▸ PROBLEM DESCRIPTION:
The data should be printed in full, character for character.
[Start of Attachment]
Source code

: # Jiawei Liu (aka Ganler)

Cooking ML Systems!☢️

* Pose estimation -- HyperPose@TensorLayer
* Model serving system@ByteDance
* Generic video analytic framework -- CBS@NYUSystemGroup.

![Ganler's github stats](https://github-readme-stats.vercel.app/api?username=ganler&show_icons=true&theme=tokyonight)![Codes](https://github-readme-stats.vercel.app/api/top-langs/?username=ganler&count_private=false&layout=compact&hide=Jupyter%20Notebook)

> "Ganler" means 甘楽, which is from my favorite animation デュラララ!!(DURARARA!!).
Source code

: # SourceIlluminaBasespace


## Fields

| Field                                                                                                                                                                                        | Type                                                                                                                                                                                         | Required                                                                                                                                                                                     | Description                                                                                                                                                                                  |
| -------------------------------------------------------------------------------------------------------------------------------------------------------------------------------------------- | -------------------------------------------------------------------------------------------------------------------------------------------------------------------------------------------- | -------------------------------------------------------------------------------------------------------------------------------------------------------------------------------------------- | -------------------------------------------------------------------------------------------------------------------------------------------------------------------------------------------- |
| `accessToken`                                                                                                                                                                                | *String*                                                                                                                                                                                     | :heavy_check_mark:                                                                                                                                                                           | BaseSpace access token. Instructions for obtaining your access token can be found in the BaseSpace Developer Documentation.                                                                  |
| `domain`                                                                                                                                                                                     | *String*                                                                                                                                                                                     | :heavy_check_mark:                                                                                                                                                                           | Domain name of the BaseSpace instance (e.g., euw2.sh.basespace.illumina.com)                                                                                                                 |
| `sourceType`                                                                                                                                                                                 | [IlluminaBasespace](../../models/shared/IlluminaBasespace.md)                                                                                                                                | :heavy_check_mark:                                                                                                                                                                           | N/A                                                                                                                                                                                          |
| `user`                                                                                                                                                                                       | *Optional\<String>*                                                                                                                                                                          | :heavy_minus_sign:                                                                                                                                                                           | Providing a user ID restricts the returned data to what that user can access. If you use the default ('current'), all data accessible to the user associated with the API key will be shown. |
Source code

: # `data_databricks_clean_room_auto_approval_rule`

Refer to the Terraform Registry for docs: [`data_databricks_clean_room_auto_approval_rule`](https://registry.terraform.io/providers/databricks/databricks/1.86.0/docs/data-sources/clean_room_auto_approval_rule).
[End of Attachment]
▸ SOLUTION FOR THIS EXERCISE:
Source code

: # Jiawei Liu (aka Ganler)

Cooking ML Systems!☢️

* Pose estimation -- HyperPose@TensorLayer
* Model serving system@ByteDance
* Generic video analytic framework -- CBS@NYUSystemGroup.

![Ganler's github stats](https://github-readme-stats.vercel.app/api?username=ganler&show_icons=true&theme=tokyonight)![Codes](https://github-readme-stats.vercel.app/api/top-langs/?username=ganler&count_private=false&layout=compact&hide=Jupyter%20Notebook)

> "Ganler" means 甘楽, which is from my favorite animation デュラララ!!(DURARARA!!).
Source code

: # SourceIlluminaBasespace


## Fields

| Field                                                                                                                                                                                        | Type                                                                                                                                                                                         | Required                                                                                                                                                                                     | Description                                                                                                                                                                                  |
| -------------------------------------------------------------------------------------------------------------------------------------------------------------------------------------------- | -------------------------------------------------------------------------------------------------------------------------------------------------------------------------------------------- | -------------------------------------------------------------------------------------------------------------------------------------------------------------------------------------------- | -------------------------------------------------------------------------------------------------------------------------------------------------------------------------------------------- |
| `accessToken`                                                                                                                                                                                | *String*                                                                                                                                                                                     | :heavy_check_mark:                                                                                                                                                                           | BaseSpace access token. Instructions for obtaining your access token can be found in the BaseSpace Developer Documentation.                                                                  |
| `domain`                                                                                                                                                                                     | *String*                                                                                                                                                                                     | :heavy_check_mark:                                                                                                                                                                           | Domain name of the BaseSpace instance (e.g., euw2.sh.basespace.illumina.com)                                                                                                                 |
| `sourceType`                                                                                                                                                                                 | [IlluminaBasespace](../../models/shared/IlluminaBasespace.md)                                                                                                                                | :heavy_check_mark:                                                                                                                                                                           | N/A                                                                                                                                                                                          |
| `user`                                                                                                                                                                                       | *Optional\<String>*                                                                                                                                                                          | :heavy_minus_sign:                                                                                                                                                                           | Providing a user ID restricts the returned data to what that user can access. If you use the default ('current'), all data accessible to the user associated with the API key will be shown. |
Source code

: # `data_databricks_clean_room_auto_approval_rule`

Refer to the Terraform Registry for docs: [`data_databricks_clean_room_auto_approval_rule`](https://registry.terraform.io/providers/databricks/databricks/1.86.0/docs/data-sources/clean_room_auto_approval_rule).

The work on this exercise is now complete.